Pictures paired with source code
+-------+

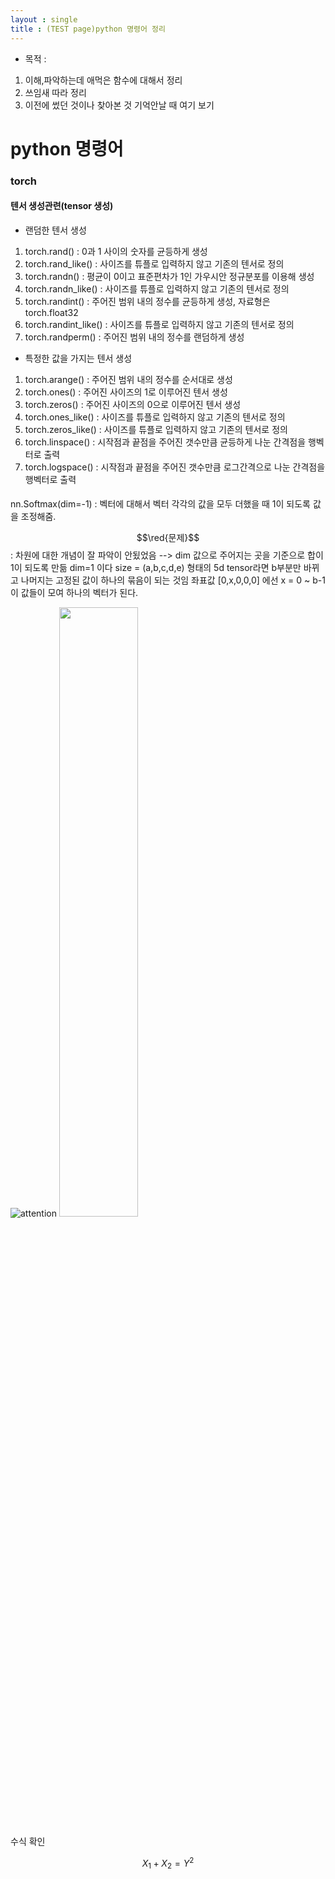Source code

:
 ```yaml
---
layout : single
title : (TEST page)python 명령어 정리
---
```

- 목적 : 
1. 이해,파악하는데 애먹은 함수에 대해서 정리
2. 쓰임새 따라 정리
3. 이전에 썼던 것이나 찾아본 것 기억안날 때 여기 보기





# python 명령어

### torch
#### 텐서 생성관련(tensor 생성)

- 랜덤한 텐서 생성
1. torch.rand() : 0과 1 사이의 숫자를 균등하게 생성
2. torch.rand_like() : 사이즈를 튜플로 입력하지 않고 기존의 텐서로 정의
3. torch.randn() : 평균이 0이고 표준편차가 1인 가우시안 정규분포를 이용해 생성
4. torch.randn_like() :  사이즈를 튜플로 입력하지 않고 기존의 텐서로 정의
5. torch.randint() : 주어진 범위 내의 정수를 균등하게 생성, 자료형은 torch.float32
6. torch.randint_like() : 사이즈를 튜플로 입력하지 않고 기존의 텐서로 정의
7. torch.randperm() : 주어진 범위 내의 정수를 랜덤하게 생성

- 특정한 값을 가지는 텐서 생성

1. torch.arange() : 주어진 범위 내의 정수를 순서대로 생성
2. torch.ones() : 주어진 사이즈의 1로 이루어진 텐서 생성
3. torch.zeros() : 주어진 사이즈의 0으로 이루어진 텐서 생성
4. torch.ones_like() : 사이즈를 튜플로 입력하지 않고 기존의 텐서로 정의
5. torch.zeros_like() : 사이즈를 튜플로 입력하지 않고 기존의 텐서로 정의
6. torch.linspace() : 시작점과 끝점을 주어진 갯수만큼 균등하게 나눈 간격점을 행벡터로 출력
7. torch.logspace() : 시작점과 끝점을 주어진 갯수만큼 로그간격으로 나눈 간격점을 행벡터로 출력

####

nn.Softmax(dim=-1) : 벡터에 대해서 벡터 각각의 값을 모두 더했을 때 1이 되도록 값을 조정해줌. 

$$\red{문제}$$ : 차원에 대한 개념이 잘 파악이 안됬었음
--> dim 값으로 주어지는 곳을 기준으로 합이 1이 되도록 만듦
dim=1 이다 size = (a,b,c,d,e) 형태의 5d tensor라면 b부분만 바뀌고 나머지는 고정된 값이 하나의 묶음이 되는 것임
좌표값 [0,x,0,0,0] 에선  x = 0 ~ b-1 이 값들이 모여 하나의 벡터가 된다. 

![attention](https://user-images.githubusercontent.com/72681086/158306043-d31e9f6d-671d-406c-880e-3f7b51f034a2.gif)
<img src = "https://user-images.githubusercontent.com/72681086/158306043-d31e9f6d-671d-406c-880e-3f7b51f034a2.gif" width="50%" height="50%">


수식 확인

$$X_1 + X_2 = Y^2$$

+-------+

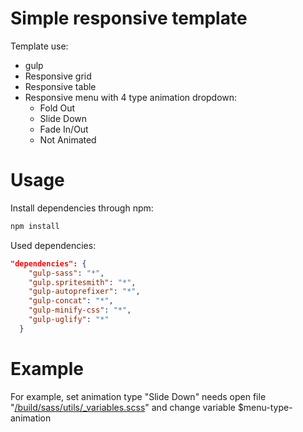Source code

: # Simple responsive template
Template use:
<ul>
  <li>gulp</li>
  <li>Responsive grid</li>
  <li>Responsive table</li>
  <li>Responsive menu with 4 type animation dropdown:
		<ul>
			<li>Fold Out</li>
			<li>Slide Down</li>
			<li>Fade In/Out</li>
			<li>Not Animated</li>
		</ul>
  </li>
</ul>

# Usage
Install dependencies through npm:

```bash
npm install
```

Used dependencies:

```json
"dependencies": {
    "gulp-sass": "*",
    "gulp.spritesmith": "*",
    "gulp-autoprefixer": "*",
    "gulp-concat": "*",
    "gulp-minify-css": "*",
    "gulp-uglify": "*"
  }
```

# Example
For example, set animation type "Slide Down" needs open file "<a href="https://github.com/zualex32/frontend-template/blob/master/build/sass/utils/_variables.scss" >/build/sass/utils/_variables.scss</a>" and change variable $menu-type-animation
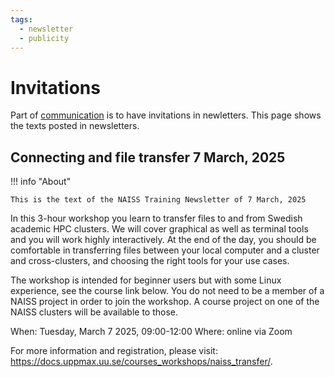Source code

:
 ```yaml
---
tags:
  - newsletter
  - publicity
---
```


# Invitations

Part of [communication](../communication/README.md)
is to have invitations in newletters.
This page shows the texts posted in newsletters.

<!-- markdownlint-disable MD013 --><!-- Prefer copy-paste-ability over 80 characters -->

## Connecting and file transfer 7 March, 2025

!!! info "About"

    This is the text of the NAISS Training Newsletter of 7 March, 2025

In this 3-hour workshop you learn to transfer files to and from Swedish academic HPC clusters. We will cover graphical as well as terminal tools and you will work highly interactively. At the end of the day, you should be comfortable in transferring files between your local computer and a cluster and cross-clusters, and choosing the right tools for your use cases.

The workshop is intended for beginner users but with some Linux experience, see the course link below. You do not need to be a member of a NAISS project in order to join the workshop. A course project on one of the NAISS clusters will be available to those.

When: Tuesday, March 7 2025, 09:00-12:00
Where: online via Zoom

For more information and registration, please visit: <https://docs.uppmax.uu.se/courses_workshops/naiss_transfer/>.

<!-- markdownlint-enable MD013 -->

+-------+

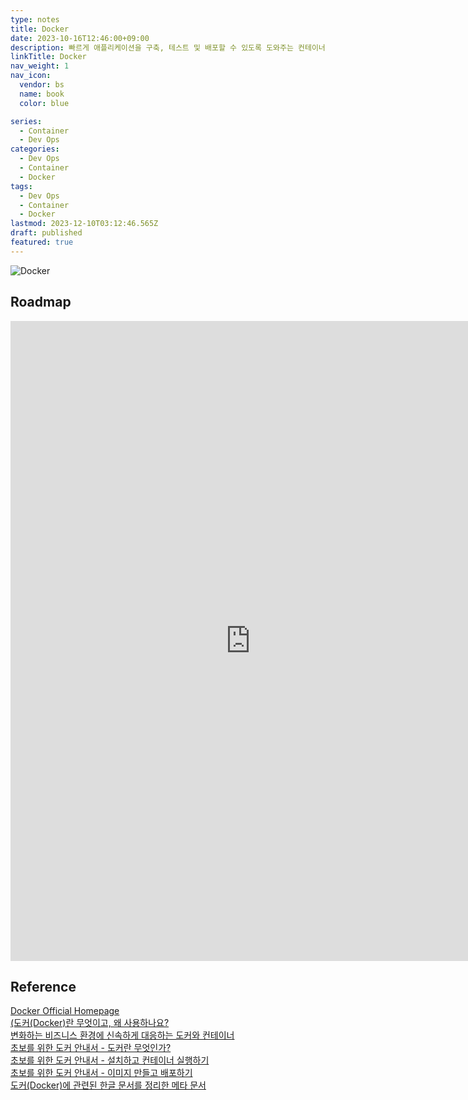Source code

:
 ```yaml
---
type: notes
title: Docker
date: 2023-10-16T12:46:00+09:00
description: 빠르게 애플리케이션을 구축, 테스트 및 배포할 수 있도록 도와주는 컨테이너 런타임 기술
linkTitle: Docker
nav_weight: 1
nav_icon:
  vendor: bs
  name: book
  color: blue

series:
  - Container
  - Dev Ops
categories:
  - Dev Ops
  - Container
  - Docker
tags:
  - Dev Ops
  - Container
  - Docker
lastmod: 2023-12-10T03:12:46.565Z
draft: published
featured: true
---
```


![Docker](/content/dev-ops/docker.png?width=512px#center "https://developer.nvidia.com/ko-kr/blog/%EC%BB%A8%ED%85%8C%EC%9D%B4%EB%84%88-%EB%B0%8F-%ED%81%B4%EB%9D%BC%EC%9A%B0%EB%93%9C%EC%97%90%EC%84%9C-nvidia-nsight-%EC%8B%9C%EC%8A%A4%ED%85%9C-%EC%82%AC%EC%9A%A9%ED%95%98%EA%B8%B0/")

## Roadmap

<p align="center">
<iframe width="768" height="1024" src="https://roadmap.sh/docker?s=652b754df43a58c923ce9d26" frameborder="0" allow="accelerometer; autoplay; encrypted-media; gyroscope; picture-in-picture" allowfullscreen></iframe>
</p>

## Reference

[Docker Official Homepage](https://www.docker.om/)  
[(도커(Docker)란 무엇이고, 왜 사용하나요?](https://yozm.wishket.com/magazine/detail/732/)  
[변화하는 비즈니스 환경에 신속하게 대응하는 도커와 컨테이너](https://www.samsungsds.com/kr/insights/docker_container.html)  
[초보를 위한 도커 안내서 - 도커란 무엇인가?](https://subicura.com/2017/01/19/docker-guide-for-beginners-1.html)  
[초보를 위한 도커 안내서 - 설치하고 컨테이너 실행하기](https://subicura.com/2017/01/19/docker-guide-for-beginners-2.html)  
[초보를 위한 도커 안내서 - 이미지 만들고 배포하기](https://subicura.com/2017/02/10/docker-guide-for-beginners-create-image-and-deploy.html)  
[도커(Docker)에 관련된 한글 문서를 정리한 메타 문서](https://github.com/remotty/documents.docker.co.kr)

+-------+

## ASSIGNED TASK:
Count every line of the data above that includes the word "menu", then state the total and nothing more.

## RESULT FOR THIS TASK:
2